The Rapid Support Forces, which accused the army of attacking them first, said they had captured the airports in the northern city of Marawi and Al-Obeid in the west.

The situation on the ground was unclear. The army said it was fighting the RSF at locations the paramilitary said it had captured and denied that the RSF had captured Marawi Airport.

A major confrontation between the RSF and the army could plunge Sudan into full-scale civil conflict as it grapples with economic collapse and tribal violence.

The Rapid Support Forces accused the army of carrying out a plot by supporters of ousted President Omar Hassan al-Bashir and attempting a coup himself.

The military said that the Sudanese Air Force is carrying out operations against the RSF. Footage from broadcast stations showed a military plane flying in the sky over Khartoum, but Reuters could not verify the authenticity of this material.

Gunfire was heard in several parts of Khartoum and eyewitnesses reported gunfire in neighboring towns.

A Reuters journalist saw cannons and armored vehicles deployed in the streets of the capital and heard heavy weapons fire near the headquarters of the army and the Rapid Support Forces.

Doctors said clashes took place in residential neighborhoods and at least three civilians were killed.

An announcer who appeared on the screen for a short time said that clashes also took place at the headquarters of the Sudanese state television.

Witnesses told Reuters that a heavy exchange of gunfire took place in Marawi.

Eyewitnesses told Reuters that clashes broke out between the Rapid Support Forces and the army in the cities of El Fasher and Nyala in Darfur.

International powers – the United States, Russia, Egypt, Saudi Arabia, the United Nations and the European Union – have all called for an end to hostilities.

The US ambassador to Sudan, John Godfrey, said it was “extremely dangerous” to escalate tensions into direct combat. He and the embassy staff were sheltering in place.

The army said the RSF attempted to attack its forces in several locations after witnesses reported heavy gunfire in multiple parts of the country, raising fears of a full-blown conflict.

The RSF, which analysts say is 100,000 strong, said its forces were attacked first by the army.

Earlier, the Rapid Support Forces, led by the former militia commander, Major General Muhammad Hamdan Dagalo, known as Hemedti, said that the army surrounded one of its bases and opened fire with heavy weapons.

The Rapid Support Forces, led by Hemedti, were formed from militias accused of war crimes in the Darfur conflict. In June 2019, security forces led by the RSF were accused of raiding a pro-democracy camp in Khartoum and killing nearly 130 people, according to a count by activist doctors.
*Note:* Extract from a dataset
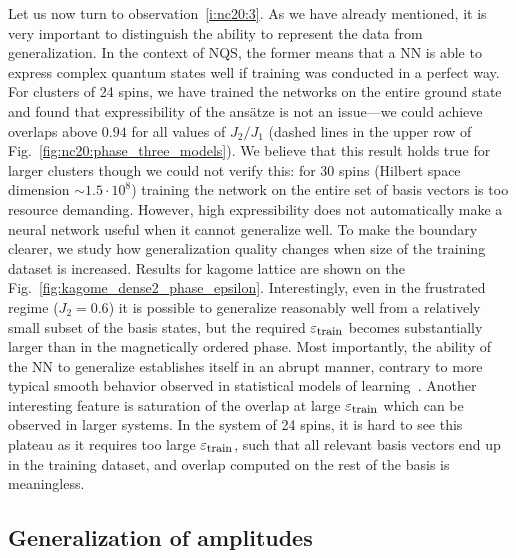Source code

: Let us now turn to observation~\ref{i:nc20:3}. As we have already mentioned, it is very important to distinguish the ability to represent the data from generalization. In the context of NQS, the former means that a NN is able to express complex quantum states well if training was conducted in a perfect way. For clusters of 24 spins, we have trained the networks on the entire ground state and found that expressibility of the ans\"atze is not an issue---we could achieve overlaps above $0.94$ for all values of $J_2/J_1$ (dashed lines in the upper row of Fig.~\ref{fig:nc20:phase_three_models}). We believe that this result holds true for larger clusters though we could not verify this: for 30 spins (Hilbert space dimension $\sim 1.5\cdot 10^8$) training the network on the entire set of basis vectors is too resource demanding. However, high expressibility does not automatically make a neural network useful when it cannot generalize well. To make the boundary clearer, we study how generalization quality changes when size of the training dataset is increased. Results for kagome lattice are shown on the Fig.~\ref{fig:kagome_dense2_phase_epsilon}. Interestingly, even in the frustrated regime ($J_2=0.6$) it is possible to generalize reasonably well from a relatively small subset of the basis states, but the required $\varepsilon_{\mbox{\footnotesize train}}$ becomes substantially larger than in the magnetically ordered phase. Most importantly, the ability of the NN to generalize establishes itself in an abrupt manner, contrary to more typical smooth behavior observed in statistical models of learning~\cite{sompolinsky1990learning,seung1992statistical,baldassi2015subdominant}. Another interesting feature is saturation of the overlap at large $\varepsilon_{\mbox{\footnotesize train}}$ which can be observed in larger systems. %
In the system of 24 spins, it is hard to see this plateau as it requires too large $\varepsilon_{\mbox{\footnotesize train}}$, such that all relevant basis vectors end up in the training dataset, and overlap computed on the rest of the basis is meaningless.

\subsection{Generalization of amplitudes}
Hemedti has been the deputy head of the ruling Sovereignty Council headed by Lieutenant General Abdel Fattah Al-Burhan since 2019.
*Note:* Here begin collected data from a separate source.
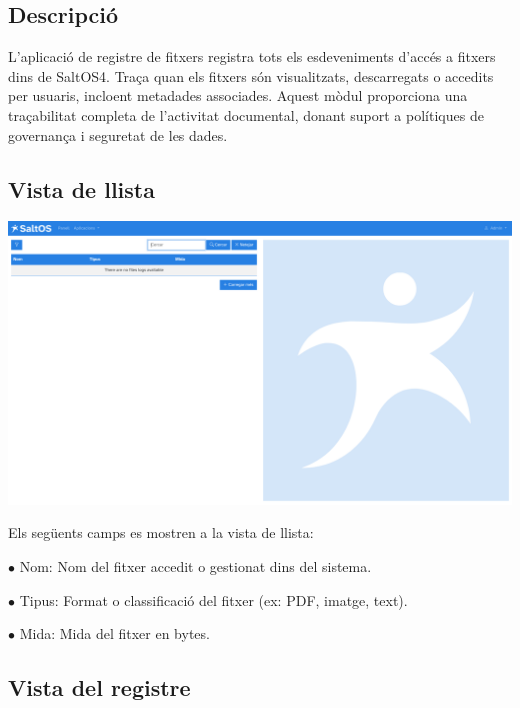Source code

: \documentclass[a4paper]{article}
\begin{document}
\hypertarget{toc17}{}
\subsection{Descripció}

L'aplicació de registre de fitxers registra tots els esdeveniments d'accés a fitxers dins de SaltOS4.
Traça quan els fitxers són visualitzats, descarregats o accedits per usuaris, incloent metadades associades.
Aquest mòdul proporciona una traçabilitat completa de l'activitat documental, donant suport a polítiques de governança i seguretat de les dades.

\hypertarget{toc18}{}
\subsection{Vista de llista}

\begin{center}\includegraphics[width=1\textwidth]{../ujest/snaps/test-screenshots-js-screenshots-common-fileslog-list-ca-es-1-snap.png}\end{center}

Els següents camps es mostren a la vista de llista:

\begin{compactitem}
\item[\color{myblue}$\bullet$] Nom: Nom del fitxer accedit o gestionat dins del sistema.
\item[\color{myblue}$\bullet$] Tipus: Format o classificació del fitxer (ex: PDF, imatge, text).
\item[\color{myblue}$\bullet$] Mida: Mida del fitxer en bytes.
\end{compactitem}

\hypertarget{toc19}{}
\subsection{Vista del registre}
\end{document}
Civilian political parties, which signed a preliminary power-sharing agreement with the army and the Rapid Support Forces, called on these parties to cease hostilities. The Russian embassy also called for an end to the violence.
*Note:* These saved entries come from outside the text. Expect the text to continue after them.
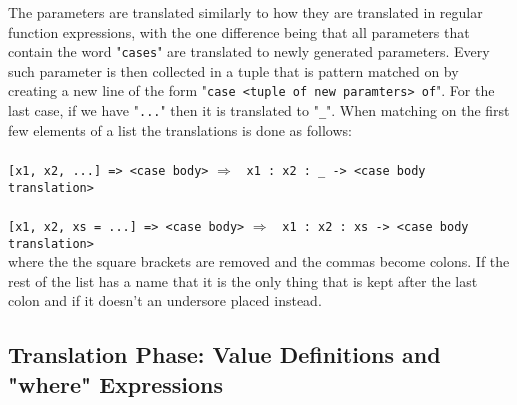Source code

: \documentclass{article}
\def\lra{$\Longrightarrow$\ }
\begin{document}
\begin{itemize}
The parameters are translated similarly to how they are translated in regular
function expressions, with the one difference being that all parameters that
contain the word "\texttt{cases}" are translated to newly generated parameters.
Every such parameter is then collected in a tuple that is pattern matched on by
creating a new line of the form "\verb|case <tuple of new paramters> of|". For
the last case, if we have "\verb|...|" then it is translated to "\verb|_|".
When matching on the first few elements of a list the translations is done as
follows:
\\\\
\verb|[x1, x2, ...] => <case body>|
\lra
\verb|x1 : x2 : _ -> <case body translation>|
\\\\
\verb|[x1, x2, xs = ...] => <case body>|
\lra
\verb|x1 : x2 : xs -> <case body translation>|
\\

where the the square brackets are removed and the commas become colons.
If the rest of the list has a name that it is the only thing that is kept
after the last colon and if it doesn't an undersore placed instead.
\end{itemize}

\newpage
\subsection{Translation Phase: Value Definitions and "where" Expressions}
\label{subsec:tranvalwhere}
\end{document}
The hostilities came after days of tension between the army and the RSF, which could undermine long-running efforts to return Sudan to civilian rule after power struggles and military coups.

Hemedti, once one of Darfur’s most ruthless and feared militia leaders, has positioned himself at the forefront of a planned transition to democracy, upsetting fellow military rulers and triggering a troop build-up in the capital, Khartoum.

The rift between the forces came to the fore on Thursday, when the military said recent moves, especially in Marawi, by the RSF were illegal.

The RSF, which ousted Bashir along with the army in 2019, has begun redeploying its units to Khartoum and elsewhere amid talks last month about its integration into the army under a transition plan that would lead to new elections.